A LOCKOUT of Yallourn Power Station’s union members is the “obvious option” for operator EnergyAustralia, if it wants to break industrial deadlock at the station, a leading industrial law expert has said.
Employment law and workplace relations expert Professor Andrew Stewart, of the University of Adelaide, told The Express as long as both sides refused to budge from the current enterprise agreement negotiation impasse, the ‘Qantas option’ was one of company’s most likely next moves.
“The company will undoubtedly have been thinking about this option for some time, because it’s impossible to believe that they are so poorly advised they haven’t been looking at this strategy,” Professor Stewart said.
In October 2001, Qantas grounded its entire fleet during a two-day worker lockout, after months of industrial action began to cost the company up to $15 million every week.

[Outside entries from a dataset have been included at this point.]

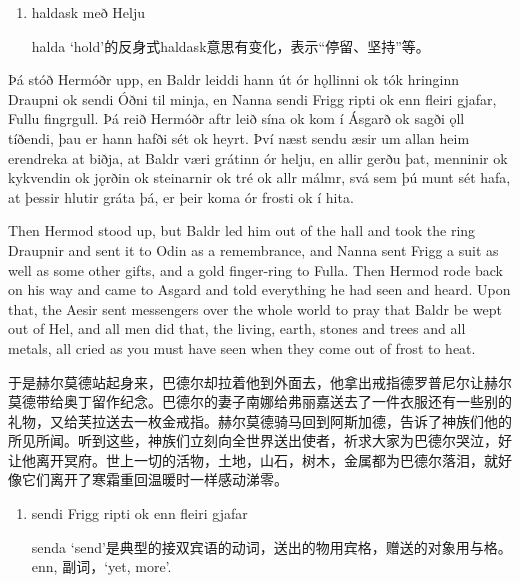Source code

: \begin{grammar*}{}
  \begin{enumerate}[leftmargin=*]
    \item haldask með Helju

          halda `hold'的反身式haldask意思有变化，表示“停留、坚持”等。
  \end{enumerate}
\end{grammar*}
\begin{paracol}{2}
  Þá stóð Hermóðr upp, en Baldr leiddi hann út ór hǫllinni ok tók hringinn Draupni ok sendi Óðni til minja, en Nanna sendi Frigg ripti ok enn fleiri gjafar, Fullu fingrgull. Þá reið Hermóðr aftr leið sína ok kom í Ásgarð ok sagði ǫll tíðendi, þau er hann hafði sét ok heyrt. Því næst sendu æsir um allan heim erendreka at biðja, at Baldr væri grátinn ór helju, en allir gerðu þat, menninir ok kykvendin ok jǫrðin ok steinarnir ok tré ok allr málmr, svá sem þú munt sét hafa, at þessir hlutir gráta þá, er þeir koma ór frosti ok í hita.

  \switchcolumn

  Then Hermod stood up, but Baldr led him out of the hall and took the ring Draupnir and sent it to Odin as a remembrance, and Nanna sent Frigg a suit as well as some other gifts, and a gold finger-ring to Fulla. Then Hermod rode back on his way and came to Asgard and told everything he had seen and heard. Upon that, the Aesir sent messengers over the whole world to pray that Baldr be wept out of Hel, and all men did that, the living, earth, stones and trees and all metals, all cried as you must have seen when they come out of frost to heat.
\end{paracol}
\begin{translation*}{}
  于是赫尔莫德站起身来，巴德尔却拉着他到外面去，他拿出戒指德罗普尼尔让赫尔莫德带给奥丁留作纪念。巴德尔的妻子南娜给弗丽嘉送去了一件衣服还有一些别的礼物，又给芙拉送去一枚金戒指。赫尔莫德骑马回到阿斯加德，告诉了神族们他的所见所闻。听到这些，神族们立刻向全世界送出使者，祈求大家为巴德尔哭泣，好让他离开冥府。世上一切的活物，土地，山石，树木，金属都为巴德尔落泪，就好像它们离开了寒霜重回温暖时一样感动涕零。
\end{translation*}
\begin{grammar*}{}
  \begin{enumerate}[leftmargin=*]
    \item sendi Frigg ripti ok enn fleiri gjafar

          senda `send'是典型的接双宾语的动词，送出的物用宾格，赠送的对象用与格。enn, 副词，`yet, more'.
  \end{enumerate}
\end{grammar*}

Due to the crippling impact the grounding had on the national economy, Fair Work Australia arbitrarily intervened at the request of the Federal Government, terminating all industrial action from both sides, forcing the dispute to be settled before FWA.
Professor Stewart said while the immediate impact of a Yallourn lockout would have a far less severe economical impact than the Qantas incident, he said a prolonged lockout could eventually force FWA arbitration.
“The impact of a lockout doesn’t have to be nation wide – if there is a significant threat to either the health and safety of the workforce, or to a significant part of the local economy, it can trigger the availability of arbitration,” Professor Stewart said.
In a subsequent finding in August, a FWA full bench found in favour of Qantas on a number of pay and working conditions, including pay claims and use of contract ground staff.
“On the basis of what happened in the Qantas cases, (EnergyAustralia) could feel optimistic about getting out of arbitration with a positive result,” Professor Stewart said.
However, he said a different ruling could have been made if the full bench constituted of different members.
The Yallourn impasse developed over the Construction Forestry Mining and Energy Union’s demands for conditions within a new EA, including worker security guarantees and a ‘consult and agree’ clause, under which the company would be required to seek the workforce’s approval for major changes at the station.
Professor Stewart said the union’s best option would be to continue drawing out the process as long as possible to bring the company to consider the agreement clauses.
Eligible workers are currently being asked to vote on a counter-agreement offered directly to employees by EnergyAustralia, in an attempt to bypass the CFMEU and break the deadlock, however unions have pledged the offer will be voted down.
Assuming a failed vote, Professor Stewart said an interim course of action would be to offer separate agreements to the power station’s 34 maintenance workers, represented by unions other than the CFMEU, however he noted the strategy would be ‘problematic’.
“When production workers and maintenance have historically been under the one agreement, it will be hard for the company to argue for the workforce to be split – even if it sounds logical,” Professor Stewart said.
“But that option would only be worth doing if it believes it can persuade maintenance workers unions to vote it up.”
Australian Manufacturing Workers Union representative Steve Dodd said in the face of such a proposal, his union would honour the ‘Single Bargaining Unit’ – under which all five unions are designed to negotiate as one entity – and reject the offer.
CFMEU lead negotiator Greg Hardy was unavailable for comment, however energy and mining Victorian president Luke van der Meulen said EnergyAustralia had an option other than locking out workers.
“The other option is very clear, they can return to the bargaining table,” Mr van der Meulen said.
EnergyAustralia group executive manager operations and construction Michael Hutchinson reiterated previously made comments the company was focused on the employee ballot.
“We are seeking an agreement that balances our ability to run the business in difficult times ahead with retaining the strong protections for employees that are already in place,” Mr Hutchinson said.
“Protracted industrial action would impact Yallourn’s bottom line and would limit our ability to pay for a range of items including a future EBA.
“If the ballot isn’t successful, we will re-evaluate our options but won’t be speculating on what they are.”